Digit is free to use for the first 30 days, then it’s $2.99 per month afterward. If you’re saving for a big purchase, like your first home, that monthly fee could be worth it.
In all, automation is a great, hands-off way to keep building your savings — without obsessing over every penny.
5. Get Creative, and Cut Your Monthly Bills
Outside of rent, your largest expenses are probably those monthly bills: electric, water, cable/internet, car insurance, student loan payments — you name it.
There are a number of ways to save on your monthly bills, but here’s a simple one to get you started: Download TrueBill, an app that’ll negotiate your bills, cancel unwanted subscriptions and refund your bank fees.
After downloading the app, create an account, and link your bank account and/or credit cards. Turn on the bill negotiation and outage protection features. Boom. TrueBill is already searching for potential refunds — it might get you a refund even when you didn’t know an outage occurred.
On average, Truebill says it helps customers save more than $700 a year by lowering their bills, canceling necessary subscriptions and getting refunds.
6. Increase Your Income
If you’re still struggling to meet your monthly savings goal, you might need to boost your income.

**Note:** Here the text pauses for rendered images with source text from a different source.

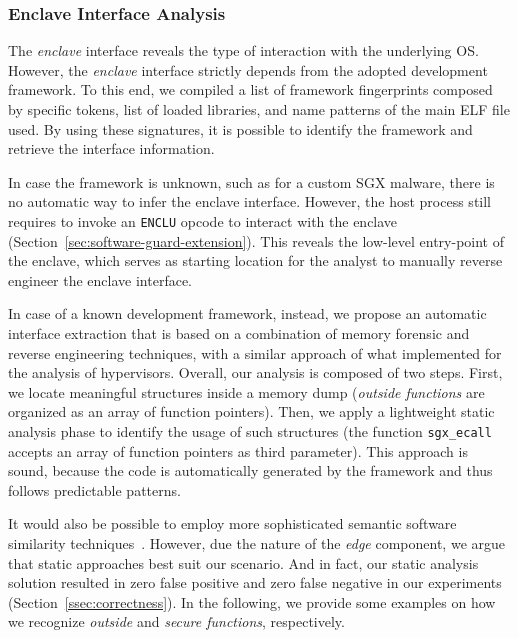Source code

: \subsubsection{Enclave Interface Analysis}

The \emph{enclave} interface reveals the type of interaction with the 
underlying OS.
However, the \emph{enclave} interface strictly depends from the adopted 
development 
framework.
To this end, we compiled a list of framework fingerprints composed by 
specific tokens, list of loaded libraries, and name patterns of the main 
ELF file used. By using these signatures, it is possible to identify the 
framework
and retrieve the interface information.

In case the framework is unknown, such as for a custom 
SGX malware, there is no automatic way to infer the enclave interface. 
However, the host process still requires to invoke an \texttt{ENCLU} opcode to 
interact with the enclave (Section~\ref{sec:software-guard-extension}).
This reveals the low-level entry-point of the enclave, which serves as starting
location for the analyst to manually reverse engineer the enclave interface.

In case of a known development framework, instead, we propose an 
automatic interface extraction that is based on a combination of memory 
forensic and reverse engineering techniques, with a similar approach of what 
\cite{grazianohyper} implemented for the analysis of hypervisors.
Overall, our analysis is composed of two steps. First, we locate meaningful
structures inside a memory dump (\eg \emph{outside functions} are organized as
an array of function pointers). Then, we apply a lightweight static analysis 
phase to identify the
usage of such structures (\eg the function \texttt{sgx\_ecall} accepts an array
of function pointers as third parameter). This approach 
is sound, because the code is automatically generated by the
framework and thus follows predictable patterns.

It would also be possible to employ more sophisticated semantic software 
similarity techniques~\citep{pei2020trex}. However, due the nature of the 
\emph{edge} component, we argue that static approaches best suit our scenario.
And in fact, our static analysis solution resulted in zero false positive and 
zero false negative in our experiments (Section~\ref{ssec:correctness}).
In the following, we provide some examples on how we recognize \emph{outside} 
and \emph{secure functions}, respectively.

Luckily, there are a ton of platforms that’ll help you start up a side gig, including one of our favorites: Rover. (Because dogs, duh.)
On Rover you can choose to offer a variety of services, including dog walking, overnight boarding at your home or theirs, and daycare. Rover says sitters can earn as much as $1,000 a month — just for snugglin’ pups!
You should also plan to bank any windfalls — big or small. If you get a raise at work, automatically dispense the difference into your savings. If you earn a holiday bonus, bank that, too.
You can work to sell off some items you don’t need, too. After all, you’ll be moving soon.
If you have an old smartphone, tablet or laptop collecting dust, snag a a buy-back price estimate from an online trade-in platform like Gazelle. For anything else, consider Letgo. You can list just about anything on there — from cars to clothes.
Moral of the story? Slide any extra money you make into that separate hands-of savings account to go toward your savings goal.
Another Option: Seek Down Payment Assistance
If you’ve followed these steps and are still struggling to save for a down payment — or don’t have enough time — look into down payment assistance programs in your city or state.
John R. Thomas, a certified mortgage planner and the Delaware branch manager of Primary Residential Mortgage, outlined a few nationwide assistance programs:
- Federal Housing Administration (FHA) loans are government-backed mortgages for those who can’t afford to put a lot of money down. They’re a popular option for first-time homebuyers. In 2018, borrowers with a credit score of at least 580 could put down 3.5%, according to the FHA website.
- If you’re a veteran, current servicemember or surviving spouse, you might qualify for a VA home loan, which offers competitive interest rates without a down payment or private mortgage insurance.
- The U.S. Department of Agriculture (USDA) also offers a no-down payment option if you purchase a qualified home and borrow from a qualified lender. Although it caters to those purchasing a home in a rural area, the definition of rural is pretty broad. Be sure to read into the requirements.
Thomas assures prospective homebuyers that these programs are simple to look into in any state.
In the end, know that buying a home isn’t totally out of reach. Just be patient with yourself, and you’ll be able to put the money away.